There's plenty of hand wringing and stomach churning in Democratic households this week as polls show the presidential race tightening in its final days — and the Hillary Clinton campaign is making a series of moves that some see as panicked desperation.
A week out from the election, the campaign has started running ads in Colorado and Virginia, states it long ago felt comfortable leaving, and went on air for the first time in other, bluer states like New Mexico.
Meanwhile, campaign officials have seemed unusually agitated in a series of press calls and statements responding to FBI Director James Comey's bombshell on Clinton's email server. And after pledging to close the race on a positive note, the campaign rolled out a tough new ad highlighting women who claim Donald Trump sexually assaulted them, while reintroduced former beauty queen Alicia Machado.
"Make no mistake, they are in panic," Rush Limbaugh said on his radio show Monday.
But the reality is that Clinton's chances of winning 270 electoral votes have hardly changed from last week. While Democrats' agitation is palpable, it's driven more by anger than panic at what they see as unprecedented and appalling meddling by outside forces in the election.
FiveThirtyEight's election forecast still gives Clinton a 71 percent chance of winning, while the New York Times' Upshot model gives her an 88 percent chance, and Princeton University's model pegs her likelihood at 97 percent.
Those numbers could fall, of course, as the impact of Comey's move is only just now being revealed in polls and early vote data. But so far, the effect has been marginal at most and muddled at least.
A panicking campaign would be moving money from one state to another, or pulling out of states entirely, but campaign officials say the blue state ads are more a product of surplus cash and a desire to help Democrats down-ballot.
Clinton has not changed her travel schedule and will still head Wednesday to Arizona, a red state aides believe they have an even shot of winning.

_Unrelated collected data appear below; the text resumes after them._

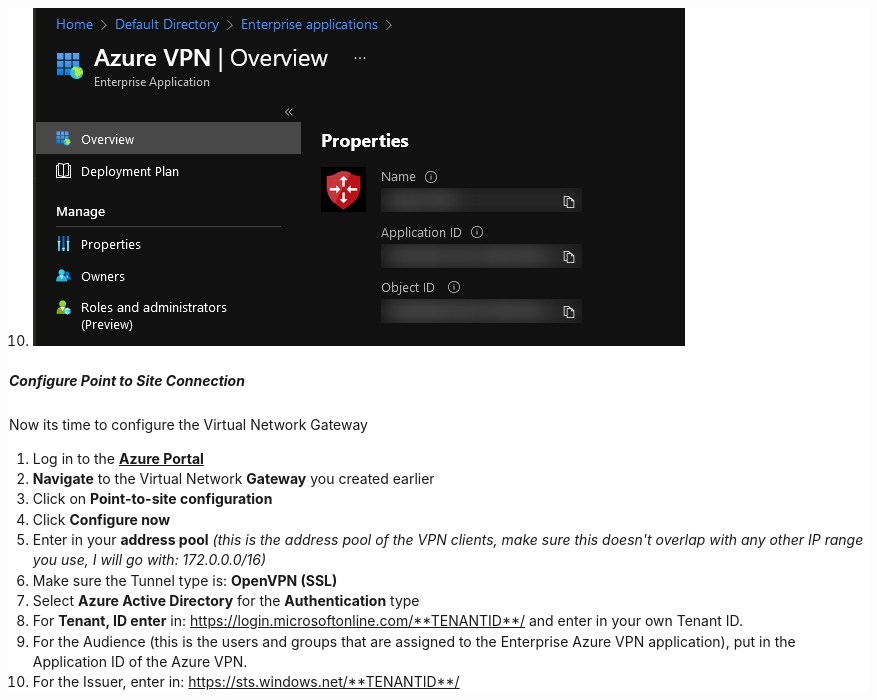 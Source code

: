 10. ![Azure VPN](/uploads/azurevpn_enterpriseappvpn.png "Azure VPN")

##### Configure Point to Site Connection

Now its time to configure the Virtual Network Gateway

 1. Log in to the [**Azure Portal**](https://portal.azure.com/#home "Azure Portal")
 2. **Navigate** to the Virtual Network **Gateway** you created earlier
 3. Click on **Point-to-site configuration**
 4. Click **Configure now**
 5. Enter in your **address pool** _(this is the address pool of the VPN clients, make sure this doesn't overlap with any other IP range you use, I will go with: 172.0.0.0/16)_
 6. Make sure the Tunnel type is: **OpenVPN (SSL)**
 7. Select **Azure Active Directory** for the **Authentication** type
 8. For **Tenant, ID enter** in: https://login.microsoftonline.com/**TENANTID**/ and enter in your own Tenant ID.
 9. For the Audience (this is the users and groups that are assigned to the Enterprise Azure VPN application), put in the Application ID of the Azure VPN.
10. For the Issuer, enter in: https://sts.windows.net/**TENANTID**/ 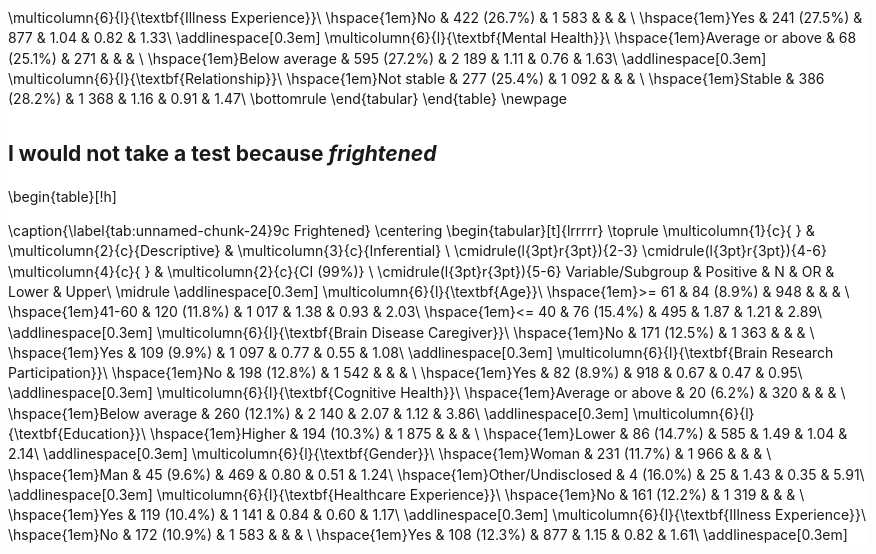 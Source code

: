 \multicolumn{6}{l}{\textbf{Illness Experience}}\\
\hspace{1em}No & 422 (26.7\%) & 1 583 &  &  & \\
\hspace{1em}Yes & 241 (27.5\%) & 877 & 1.04 & 0.82 & 1.33\\
\addlinespace[0.3em]
\multicolumn{6}{l}{\textbf{Mental Health}}\\
\hspace{1em}Average or above & 68 (25.1\%) & 271 &  &  & \\
\hspace{1em}Below average & 595 (27.2\%) & 2 189 & 1.11 & 0.76 & 1.63\\
\addlinespace[0.3em]
\multicolumn{6}{l}{\textbf{Relationship}}\\
\hspace{1em}Not stable & 277 (25.4\%) & 1 092 &  &  & \\
\hspace{1em}Stable & 386 (28.2\%) & 1 368 & 1.16 & 0.91 & 1.47\\
\bottomrule
\end{tabular}
\end{table}
\newpage
## I would **not** take a test because _frightened_
\begin{table}[!h]

\caption{\label{tab:unnamed-chunk-24}9c Frightened}
\centering
\begin{tabular}[t]{lrrrrr}
\toprule
\multicolumn{1}{c}{ } & \multicolumn{2}{c}{Descriptive} & \multicolumn{3}{c}{Inferential} \\
\cmidrule(l{3pt}r{3pt}){2-3} \cmidrule(l{3pt}r{3pt}){4-6}
\multicolumn{4}{c}{ } & \multicolumn{2}{c}{CI (99\%)} \\
\cmidrule(l{3pt}r{3pt}){5-6}
Variable/Subgroup & Positive & N & OR & Lower & Upper\\
\midrule
\addlinespace[0.3em]
\multicolumn{6}{l}{\textbf{Age}}\\
\hspace{1em}>= 61 & 84 (8.9\%) & 948 &  &  & \\
\hspace{1em}41-60 & 120 (11.8\%) & 1 017 & 1.38 & 0.93 & 2.03\\
\hspace{1em}<= 40 & 76 (15.4\%) & 495 & 1.87 & 1.21 & 2.89\\
\addlinespace[0.3em]
\multicolumn{6}{l}{\textbf{Brain Disease Caregiver}}\\
\hspace{1em}No & 171 (12.5\%) & 1 363 &  &  & \\
\hspace{1em}Yes & 109 (9.9\%) & 1 097 & 0.77 & 0.55 & 1.08\\
\addlinespace[0.3em]
\multicolumn{6}{l}{\textbf{Brain Research Participation}}\\
\hspace{1em}No & 198 (12.8\%) & 1 542 &  &  & \\
\hspace{1em}Yes & 82 (8.9\%) & 918 & 0.67 & 0.47 & 0.95\\
\addlinespace[0.3em]
\multicolumn{6}{l}{\textbf{Cognitive Health}}\\
\hspace{1em}Average or above & 20 (6.2\%) & 320 &  &  & \\
\hspace{1em}Below average & 260 (12.1\%) & 2 140 & 2.07 & 1.12 & 3.86\\
\addlinespace[0.3em]
\multicolumn{6}{l}{\textbf{Education}}\\
\hspace{1em}Higher & 194 (10.3\%) & 1 875 &  &  & \\
\hspace{1em}Lower & 86 (14.7\%) & 585 & 1.49 & 1.04 & 2.14\\
\addlinespace[0.3em]
\multicolumn{6}{l}{\textbf{Gender}}\\
\hspace{1em}Woman & 231 (11.7\%) & 1 966 &  &  & \\
\hspace{1em}Man & 45 (9.6\%) & 469 & 0.80 & 0.51 & 1.24\\
\hspace{1em}Other/Undisclosed & 4 (16.0\%) & 25 & 1.43 & 0.35 & 5.91\\
\addlinespace[0.3em]
\multicolumn{6}{l}{\textbf{Healthcare Experience}}\\
\hspace{1em}No & 161 (12.2\%) & 1 319 &  &  & \\
\hspace{1em}Yes & 119 (10.4\%) & 1 141 & 0.84 & 0.60 & 1.17\\
\addlinespace[0.3em]
\multicolumn{6}{l}{\textbf{Illness Experience}}\\
\hspace{1em}No & 172 (10.9\%) & 1 583 &  &  & \\
\hspace{1em}Yes & 108 (12.3\%) & 877 & 1.15 & 0.82 & 1.61\\
\addlinespace[0.3em]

In the last 72 hours, the campaign raised $11.3 million in online donations, according to an aide, the most at any point since the Democratic National Convention.
Their confidence is rooted in the fact that while Clinton has multiple paths to 270 and a wide margin of error, Trump needs almost everything to go perfectly for him Tuesday in order to run the table of almost all of the key tossup states.
"If Hillary wins Florida, she'll be next president of the United States," Bill Clinton said while campaigning Tuesday in the state, which is essentially tied. The same is likely true for Ohio and North Carolina. And Clinton could still make it to the White House by losing both and instead winning Pennsylvania and one other state, like New Hampshire, two places where she has lead in every single poll since July.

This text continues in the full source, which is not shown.